Data supplied:

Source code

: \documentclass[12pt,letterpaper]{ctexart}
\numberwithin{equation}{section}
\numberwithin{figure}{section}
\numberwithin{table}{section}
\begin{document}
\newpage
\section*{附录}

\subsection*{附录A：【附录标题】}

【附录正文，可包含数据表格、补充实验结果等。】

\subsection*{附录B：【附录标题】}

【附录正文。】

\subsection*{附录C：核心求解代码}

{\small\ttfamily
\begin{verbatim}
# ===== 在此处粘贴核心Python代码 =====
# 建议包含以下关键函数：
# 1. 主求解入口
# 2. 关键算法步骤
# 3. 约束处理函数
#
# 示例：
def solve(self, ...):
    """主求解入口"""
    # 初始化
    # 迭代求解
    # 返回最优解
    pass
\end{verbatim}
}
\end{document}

...

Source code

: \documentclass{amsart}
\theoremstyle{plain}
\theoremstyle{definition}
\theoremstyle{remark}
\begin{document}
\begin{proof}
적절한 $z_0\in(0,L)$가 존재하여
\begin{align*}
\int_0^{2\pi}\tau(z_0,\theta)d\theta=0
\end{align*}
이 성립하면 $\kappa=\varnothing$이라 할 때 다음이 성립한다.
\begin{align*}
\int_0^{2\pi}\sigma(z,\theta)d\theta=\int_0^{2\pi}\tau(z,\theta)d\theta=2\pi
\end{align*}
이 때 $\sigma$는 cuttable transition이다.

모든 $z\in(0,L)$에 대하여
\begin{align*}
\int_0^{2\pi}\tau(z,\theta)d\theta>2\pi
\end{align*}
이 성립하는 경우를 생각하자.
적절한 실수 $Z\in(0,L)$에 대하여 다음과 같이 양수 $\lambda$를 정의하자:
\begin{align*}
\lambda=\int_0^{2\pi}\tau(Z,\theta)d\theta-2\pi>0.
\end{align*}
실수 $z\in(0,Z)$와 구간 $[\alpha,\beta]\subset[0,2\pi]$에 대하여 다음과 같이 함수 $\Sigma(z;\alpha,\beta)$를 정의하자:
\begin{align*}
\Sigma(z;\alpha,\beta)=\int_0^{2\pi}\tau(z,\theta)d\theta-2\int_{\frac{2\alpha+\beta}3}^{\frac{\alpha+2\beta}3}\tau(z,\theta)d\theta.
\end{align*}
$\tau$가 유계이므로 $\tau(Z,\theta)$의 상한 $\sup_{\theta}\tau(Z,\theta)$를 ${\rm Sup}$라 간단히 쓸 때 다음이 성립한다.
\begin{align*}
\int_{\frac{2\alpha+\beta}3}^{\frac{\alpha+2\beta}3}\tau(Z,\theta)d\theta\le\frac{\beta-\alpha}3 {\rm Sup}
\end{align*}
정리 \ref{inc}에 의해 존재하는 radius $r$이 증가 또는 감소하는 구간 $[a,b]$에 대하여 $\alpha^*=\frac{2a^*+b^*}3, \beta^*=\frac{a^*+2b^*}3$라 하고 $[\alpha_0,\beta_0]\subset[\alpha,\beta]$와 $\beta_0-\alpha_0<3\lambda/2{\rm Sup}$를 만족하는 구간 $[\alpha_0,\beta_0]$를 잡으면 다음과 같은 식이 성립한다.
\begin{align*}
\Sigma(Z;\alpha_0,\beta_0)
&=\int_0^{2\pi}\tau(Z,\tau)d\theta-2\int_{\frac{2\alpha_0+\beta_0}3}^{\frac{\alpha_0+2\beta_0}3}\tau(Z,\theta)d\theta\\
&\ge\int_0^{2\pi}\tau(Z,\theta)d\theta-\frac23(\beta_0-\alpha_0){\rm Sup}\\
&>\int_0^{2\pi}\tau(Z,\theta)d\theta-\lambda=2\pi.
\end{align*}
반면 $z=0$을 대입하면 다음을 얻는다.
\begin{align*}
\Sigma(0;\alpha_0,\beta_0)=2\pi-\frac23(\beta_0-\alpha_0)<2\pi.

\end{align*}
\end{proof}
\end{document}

==

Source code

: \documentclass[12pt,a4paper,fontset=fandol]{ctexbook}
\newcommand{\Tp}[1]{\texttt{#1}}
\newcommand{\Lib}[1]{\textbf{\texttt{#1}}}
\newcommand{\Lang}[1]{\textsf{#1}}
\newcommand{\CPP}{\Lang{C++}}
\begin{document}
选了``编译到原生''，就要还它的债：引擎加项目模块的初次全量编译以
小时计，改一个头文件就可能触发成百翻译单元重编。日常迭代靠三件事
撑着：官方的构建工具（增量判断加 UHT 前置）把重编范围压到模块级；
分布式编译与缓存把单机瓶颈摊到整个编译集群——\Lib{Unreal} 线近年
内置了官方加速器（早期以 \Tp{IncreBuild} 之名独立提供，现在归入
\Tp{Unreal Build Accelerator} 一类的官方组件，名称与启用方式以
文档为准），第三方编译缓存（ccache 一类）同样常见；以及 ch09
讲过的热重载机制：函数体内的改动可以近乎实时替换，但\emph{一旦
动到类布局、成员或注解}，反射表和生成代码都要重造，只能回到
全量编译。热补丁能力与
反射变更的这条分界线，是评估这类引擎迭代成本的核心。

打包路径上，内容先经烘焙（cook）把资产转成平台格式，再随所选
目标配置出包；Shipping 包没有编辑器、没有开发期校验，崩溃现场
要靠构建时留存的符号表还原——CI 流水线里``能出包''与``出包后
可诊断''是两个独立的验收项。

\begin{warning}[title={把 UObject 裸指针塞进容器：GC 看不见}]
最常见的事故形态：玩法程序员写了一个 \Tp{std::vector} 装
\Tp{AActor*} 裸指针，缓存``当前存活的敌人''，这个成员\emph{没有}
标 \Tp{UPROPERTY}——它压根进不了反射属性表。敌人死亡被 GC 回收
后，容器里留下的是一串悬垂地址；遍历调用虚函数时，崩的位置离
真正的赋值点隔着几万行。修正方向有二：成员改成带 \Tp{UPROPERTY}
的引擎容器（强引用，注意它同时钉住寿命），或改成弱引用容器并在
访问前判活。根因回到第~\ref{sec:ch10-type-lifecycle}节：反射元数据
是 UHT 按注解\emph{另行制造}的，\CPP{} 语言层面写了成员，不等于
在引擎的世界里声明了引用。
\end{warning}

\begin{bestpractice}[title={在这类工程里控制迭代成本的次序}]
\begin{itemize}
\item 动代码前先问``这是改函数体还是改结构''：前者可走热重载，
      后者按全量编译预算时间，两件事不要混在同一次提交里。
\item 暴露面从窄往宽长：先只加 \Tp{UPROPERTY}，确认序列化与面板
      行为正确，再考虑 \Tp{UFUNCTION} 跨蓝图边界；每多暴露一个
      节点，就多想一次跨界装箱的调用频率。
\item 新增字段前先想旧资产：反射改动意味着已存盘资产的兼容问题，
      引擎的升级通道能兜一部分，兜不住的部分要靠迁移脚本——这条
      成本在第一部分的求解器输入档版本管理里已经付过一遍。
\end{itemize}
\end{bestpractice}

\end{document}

Assignment: Of all the entries above, repeat only the lines from the line that has "全量编译。热补丁能力与" to the line that has "节点，就多想一次跨界装箱的调用频率。", both lines included, exactly.

Finished task:
全量编译。热补丁能力与
反射变更的这条分界线，是评估这类引擎迭代成本的核心。

打包路径上，内容先经烘焙（cook）把资产转成平台格式，再随所选
目标配置出包；Shipping 包没有编辑器、没有开发期校验，崩溃现场
要靠构建时留存的符号表还原——CI 流水线里``能出包''与``出包后
可诊断''是两个独立的验收项。

\begin{warning}[title={把 UObject 裸指针塞进容器：GC 看不见}]
最常见的事故形态：玩法程序员写了一个 \Tp{std::vector} 装
\Tp{AActor*} 裸指针，缓存``当前存活的敌人''，这个成员\emph{没有}
标 \Tp{UPROPERTY}——它压根进不了反射属性表。敌人死亡被 GC 回收
后，容器里留下的是一串悬垂地址；遍历调用虚函数时，崩的位置离
真正的赋值点隔着几万行。修正方向有二：成员改成带 \Tp{UPROPERTY}
的引擎容器（强引用，注意它同时钉住寿命），或改成弱引用容器并在
访问前判活。根因回到第~\ref{sec:ch10-type-lifecycle}节：反射元数据
是 UHT 按注解\emph{另行制造}的，\CPP{} 语言层面写了成员，不等于
在引擎的世界里声明了引用。
\end{warning}

\begin{bestpractice}[title={在这类工程里控制迭代成本的次序}]
\begin{itemize}
\item 动代码前先问``这是改函数体还是改结构''：前者可走热重载，
      后者按全量编译预算时间，两件事不要混在同一次提交里。
\item 暴露面从窄往宽长：先只加 \Tp{UPROPERTY}，确认序列化与面板
      行为正确，再考虑 \Tp{UFUNCTION} 跨蓝图边界；每多暴露一个
      节点，就多想一次跨界装箱的调用频率。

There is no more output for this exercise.